[What you have to do] Starting at the top of the entries below, set down every line exactly, please, until you reach the line with "She patted the", which is included too.

|---|

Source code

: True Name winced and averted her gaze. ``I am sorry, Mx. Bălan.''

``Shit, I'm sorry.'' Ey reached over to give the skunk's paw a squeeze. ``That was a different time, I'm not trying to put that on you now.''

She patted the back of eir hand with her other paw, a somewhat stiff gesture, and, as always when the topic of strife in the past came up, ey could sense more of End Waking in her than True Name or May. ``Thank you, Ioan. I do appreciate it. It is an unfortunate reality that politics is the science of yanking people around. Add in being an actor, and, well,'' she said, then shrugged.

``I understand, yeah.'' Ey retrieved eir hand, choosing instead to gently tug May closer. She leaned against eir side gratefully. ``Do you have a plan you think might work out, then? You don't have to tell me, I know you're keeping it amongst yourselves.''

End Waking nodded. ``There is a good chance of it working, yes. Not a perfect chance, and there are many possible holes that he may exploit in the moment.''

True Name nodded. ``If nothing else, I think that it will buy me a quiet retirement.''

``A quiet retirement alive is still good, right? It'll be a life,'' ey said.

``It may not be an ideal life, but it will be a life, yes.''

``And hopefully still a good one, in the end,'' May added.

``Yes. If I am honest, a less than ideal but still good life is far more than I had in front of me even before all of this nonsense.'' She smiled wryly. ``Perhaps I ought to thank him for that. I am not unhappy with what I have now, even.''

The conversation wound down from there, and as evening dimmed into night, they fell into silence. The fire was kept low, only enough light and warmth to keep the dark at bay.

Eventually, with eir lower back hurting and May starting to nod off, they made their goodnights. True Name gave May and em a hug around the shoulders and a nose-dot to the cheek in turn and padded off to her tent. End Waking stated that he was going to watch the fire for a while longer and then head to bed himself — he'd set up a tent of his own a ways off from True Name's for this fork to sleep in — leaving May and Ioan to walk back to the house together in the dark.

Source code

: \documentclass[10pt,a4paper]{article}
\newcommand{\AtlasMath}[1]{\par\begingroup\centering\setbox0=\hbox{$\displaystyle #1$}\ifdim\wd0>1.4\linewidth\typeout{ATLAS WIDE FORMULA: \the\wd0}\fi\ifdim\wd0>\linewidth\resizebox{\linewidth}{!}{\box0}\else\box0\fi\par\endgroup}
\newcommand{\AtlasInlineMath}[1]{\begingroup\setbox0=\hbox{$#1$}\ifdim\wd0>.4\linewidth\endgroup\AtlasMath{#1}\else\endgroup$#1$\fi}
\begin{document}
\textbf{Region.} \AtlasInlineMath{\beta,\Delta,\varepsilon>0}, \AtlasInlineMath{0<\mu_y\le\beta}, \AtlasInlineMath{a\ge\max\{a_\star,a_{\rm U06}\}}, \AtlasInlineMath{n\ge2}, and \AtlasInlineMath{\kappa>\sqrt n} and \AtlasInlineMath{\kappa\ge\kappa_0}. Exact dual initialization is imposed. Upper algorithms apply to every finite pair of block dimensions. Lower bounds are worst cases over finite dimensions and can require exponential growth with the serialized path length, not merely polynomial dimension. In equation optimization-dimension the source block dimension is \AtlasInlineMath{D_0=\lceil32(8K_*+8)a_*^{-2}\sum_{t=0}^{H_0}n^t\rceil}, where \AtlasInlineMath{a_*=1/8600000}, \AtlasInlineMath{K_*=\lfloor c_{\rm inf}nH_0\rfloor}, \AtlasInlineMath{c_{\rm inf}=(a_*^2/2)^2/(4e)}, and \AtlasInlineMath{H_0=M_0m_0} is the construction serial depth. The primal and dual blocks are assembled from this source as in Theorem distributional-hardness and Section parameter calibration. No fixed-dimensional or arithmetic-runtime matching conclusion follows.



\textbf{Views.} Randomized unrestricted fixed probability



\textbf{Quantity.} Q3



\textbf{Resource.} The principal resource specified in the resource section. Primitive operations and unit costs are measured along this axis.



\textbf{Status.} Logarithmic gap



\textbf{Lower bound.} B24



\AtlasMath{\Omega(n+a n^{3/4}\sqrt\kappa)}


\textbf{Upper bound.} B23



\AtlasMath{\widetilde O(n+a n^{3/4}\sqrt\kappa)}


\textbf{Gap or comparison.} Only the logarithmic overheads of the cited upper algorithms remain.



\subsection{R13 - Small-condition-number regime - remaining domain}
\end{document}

|---|

[Exercise result]
Source code

: True Name winced and averted her gaze. ``I am sorry, Mx. Bălan.''

``Shit, I'm sorry.'' Ey reached over to give the skunk's paw a squeeze. ``That was a different time, I'm not trying to put that on you now.''

She patted the back of eir hand with her other paw, a somewhat stiff gesture, and, as always when the topic of strife in the past came up, ey could sense more of End Waking in her than True Name or May. ``Thank you, Ioan. I do appreciate it. It is an unfortunate reality that politics is the science of yanking people around. Add in being an actor, and, well,'' she said, then shrugged.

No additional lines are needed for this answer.